Solid or Semi-Solid Supports:
[0227] In an exemplary embodiment, the compounds or binding agents
(e.g. antibodies) of the invention are bonded to a solid or
semi-solid support. A support suitable for use in the present
invention is typically substantially insoluble in liquid phases.
Solid or semi-solid supports of the current invention are not
limited to a specific type of support. Rather, a large number of
supports are available and are known to one of ordinary skill in
the art. Thus, useful solid supports include semi-solids, such as
aerogels and hydrogels, resins, beads, biochips (including thin
film coated biochips), multi-well plates (also referred to as
microtitre plates), membranes, conducting and nonconducting metals
and magnetic supports. More specific examples of useful solid
supports include silica gels, polymeric membranes, particles,
derivatized plastic films, glass beads, cotton, plastic beads,
alumina gels, polysaccharides such as Sepharose, poly(acrylate),
polystyrene, poly(acrylamide), polyol, agarose, agar, cellulose,
dextran, starch, FICOLL, heparin, glycogen, amylopectin, mannan,
inulin, nitrocellulose, diazocellulose, polyvinylchloride,
polypropylene, polyethylene (including poly(ethylene glycol)),
nylon, latex bead, magnetic bead, paramagnetic bead,
superparamagnetic bead (Dynabeads (e.g. M-280)), starch and the
like. Preferred supports include agarose and magnetic beads.
[0228] In some embodiments, the solid or semi-solid support may
include a support reactive functional group, including, but not
limited to, hydroxyl, carboxyl, amino, thiol, aldehyde, halogen,
nitro, cyano, amido, urea, carbonate, carbamate, isocyanate,
sulfone, sulfonate, sulfonamide, sulfoxide, etc., for attaching the
compounds of the invention. In a preferred embodiment, the solid
supports contain a nucleophile (x), such as amino, thiol, or
hydroxyl.
[0229] A suitable solid or semi-solid support can be selected on
the basis of desired end use and suitability for various synthetic
protocols. For example, where amide bond formation is desirable to
attach the compounds of the invention to the solid support, resins
generally useful in peptide synthesis may be employed, such as
polystyrene (e.g., PAM-resin obtained from Bachem Inc., Peninsula
Laboratories, etc.), POLYHIPE.TM. resin (obtained from Aminotech,
Canada), polyamide resin (obtained from Peninsula Laboratories),
polystyrene resin grafted with polyethylene glycol (TentaGel.TM.,
Rapp Polymere, Tubingen, Germany), polydimethyl-acrylamide resin
(available from Milligen/Biosearch, California), or PEGA beads
(obtained from Polymer Laboratories).
Kits:
[0230] Additional embodiments of the present invention include kits
comprising the compositions described herein for use in detection
of kinase activity. In addition, the kits include instructions on
how to best detect the kinase of interest.
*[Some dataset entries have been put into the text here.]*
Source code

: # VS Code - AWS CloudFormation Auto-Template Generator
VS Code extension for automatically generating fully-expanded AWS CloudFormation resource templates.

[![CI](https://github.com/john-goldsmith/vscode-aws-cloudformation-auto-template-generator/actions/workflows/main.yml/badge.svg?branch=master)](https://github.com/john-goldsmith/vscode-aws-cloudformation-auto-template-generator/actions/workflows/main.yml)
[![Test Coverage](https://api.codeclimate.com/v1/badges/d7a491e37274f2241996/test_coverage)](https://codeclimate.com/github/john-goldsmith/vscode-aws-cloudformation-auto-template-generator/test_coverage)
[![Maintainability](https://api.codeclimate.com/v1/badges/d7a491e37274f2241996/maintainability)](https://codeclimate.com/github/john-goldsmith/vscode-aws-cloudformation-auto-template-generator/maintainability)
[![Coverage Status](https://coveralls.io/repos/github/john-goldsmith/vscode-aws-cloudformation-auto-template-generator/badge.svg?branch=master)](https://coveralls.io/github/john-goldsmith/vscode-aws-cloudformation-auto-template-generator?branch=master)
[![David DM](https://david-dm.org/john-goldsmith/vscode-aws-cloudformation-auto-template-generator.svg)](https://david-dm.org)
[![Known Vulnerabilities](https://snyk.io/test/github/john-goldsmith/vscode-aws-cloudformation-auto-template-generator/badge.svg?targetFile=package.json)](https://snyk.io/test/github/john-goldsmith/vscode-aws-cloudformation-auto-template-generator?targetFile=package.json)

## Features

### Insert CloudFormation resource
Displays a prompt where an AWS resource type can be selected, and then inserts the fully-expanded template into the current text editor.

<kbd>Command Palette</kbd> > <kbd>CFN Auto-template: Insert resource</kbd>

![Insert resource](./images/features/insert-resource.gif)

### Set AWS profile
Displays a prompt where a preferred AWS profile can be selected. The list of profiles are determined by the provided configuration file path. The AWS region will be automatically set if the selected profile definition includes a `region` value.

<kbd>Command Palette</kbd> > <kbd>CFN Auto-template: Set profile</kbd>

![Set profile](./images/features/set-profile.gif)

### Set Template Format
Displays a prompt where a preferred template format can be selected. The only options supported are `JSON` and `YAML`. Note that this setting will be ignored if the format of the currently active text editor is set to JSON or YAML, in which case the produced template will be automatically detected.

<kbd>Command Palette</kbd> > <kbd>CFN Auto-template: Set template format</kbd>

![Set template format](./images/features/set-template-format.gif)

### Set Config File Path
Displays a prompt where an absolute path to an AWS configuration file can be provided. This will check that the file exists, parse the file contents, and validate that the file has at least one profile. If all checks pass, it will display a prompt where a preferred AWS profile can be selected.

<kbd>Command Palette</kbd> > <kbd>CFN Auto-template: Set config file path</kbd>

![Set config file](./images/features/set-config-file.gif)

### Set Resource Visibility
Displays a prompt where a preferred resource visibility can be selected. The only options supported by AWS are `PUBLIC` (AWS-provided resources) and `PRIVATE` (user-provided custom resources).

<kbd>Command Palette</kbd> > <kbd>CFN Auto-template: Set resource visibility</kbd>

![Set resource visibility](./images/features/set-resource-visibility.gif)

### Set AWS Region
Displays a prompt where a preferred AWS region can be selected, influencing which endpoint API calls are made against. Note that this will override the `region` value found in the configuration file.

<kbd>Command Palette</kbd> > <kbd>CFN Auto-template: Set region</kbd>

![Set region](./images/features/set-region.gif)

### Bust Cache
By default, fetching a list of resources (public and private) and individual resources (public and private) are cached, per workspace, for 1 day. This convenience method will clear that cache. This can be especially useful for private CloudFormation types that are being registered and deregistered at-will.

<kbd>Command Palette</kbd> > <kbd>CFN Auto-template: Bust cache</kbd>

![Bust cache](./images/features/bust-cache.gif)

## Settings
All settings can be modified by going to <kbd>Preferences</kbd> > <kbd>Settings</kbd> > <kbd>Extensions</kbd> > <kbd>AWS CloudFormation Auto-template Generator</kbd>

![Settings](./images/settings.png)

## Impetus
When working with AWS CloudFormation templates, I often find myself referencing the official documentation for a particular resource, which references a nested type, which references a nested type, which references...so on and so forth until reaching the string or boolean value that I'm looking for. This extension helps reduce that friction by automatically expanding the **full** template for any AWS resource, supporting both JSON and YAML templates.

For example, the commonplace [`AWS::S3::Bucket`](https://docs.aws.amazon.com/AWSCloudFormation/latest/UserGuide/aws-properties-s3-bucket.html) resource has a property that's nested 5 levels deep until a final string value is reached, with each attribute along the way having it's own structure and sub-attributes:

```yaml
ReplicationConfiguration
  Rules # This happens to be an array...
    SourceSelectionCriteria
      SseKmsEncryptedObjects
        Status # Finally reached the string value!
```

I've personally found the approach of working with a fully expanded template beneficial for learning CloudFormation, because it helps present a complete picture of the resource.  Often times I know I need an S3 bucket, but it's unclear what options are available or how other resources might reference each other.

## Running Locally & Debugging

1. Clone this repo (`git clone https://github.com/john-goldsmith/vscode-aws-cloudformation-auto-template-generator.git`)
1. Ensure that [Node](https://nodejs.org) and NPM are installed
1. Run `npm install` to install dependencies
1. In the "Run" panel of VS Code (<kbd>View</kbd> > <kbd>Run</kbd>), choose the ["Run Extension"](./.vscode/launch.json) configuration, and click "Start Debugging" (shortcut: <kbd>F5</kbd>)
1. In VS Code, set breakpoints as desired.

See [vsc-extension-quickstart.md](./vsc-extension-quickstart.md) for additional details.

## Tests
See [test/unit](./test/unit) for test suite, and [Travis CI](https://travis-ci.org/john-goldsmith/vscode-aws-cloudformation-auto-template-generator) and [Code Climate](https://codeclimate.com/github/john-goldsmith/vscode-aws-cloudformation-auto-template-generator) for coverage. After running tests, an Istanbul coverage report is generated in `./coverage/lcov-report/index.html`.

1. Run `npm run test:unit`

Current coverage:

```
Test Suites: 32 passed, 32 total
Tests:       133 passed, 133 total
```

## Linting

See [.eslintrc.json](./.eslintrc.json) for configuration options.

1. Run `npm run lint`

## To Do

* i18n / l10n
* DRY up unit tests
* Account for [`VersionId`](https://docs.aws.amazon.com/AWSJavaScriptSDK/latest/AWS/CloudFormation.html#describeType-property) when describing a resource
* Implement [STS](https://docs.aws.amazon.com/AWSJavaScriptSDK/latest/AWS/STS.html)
[0231] Another aspect of the invention provides a kit for detecting
the activity of a specific kinase, comprising a binding agent that
binds to the specific kinase and a kinase activity sensor, wherein
said kinase activity sensor comprises at least one peptide capable
of being phosphorylated and a chelator. More particularly, the kit
further comprises ATP and a metal ion that has affinity for both
the chelator and the phosphorylated peptide.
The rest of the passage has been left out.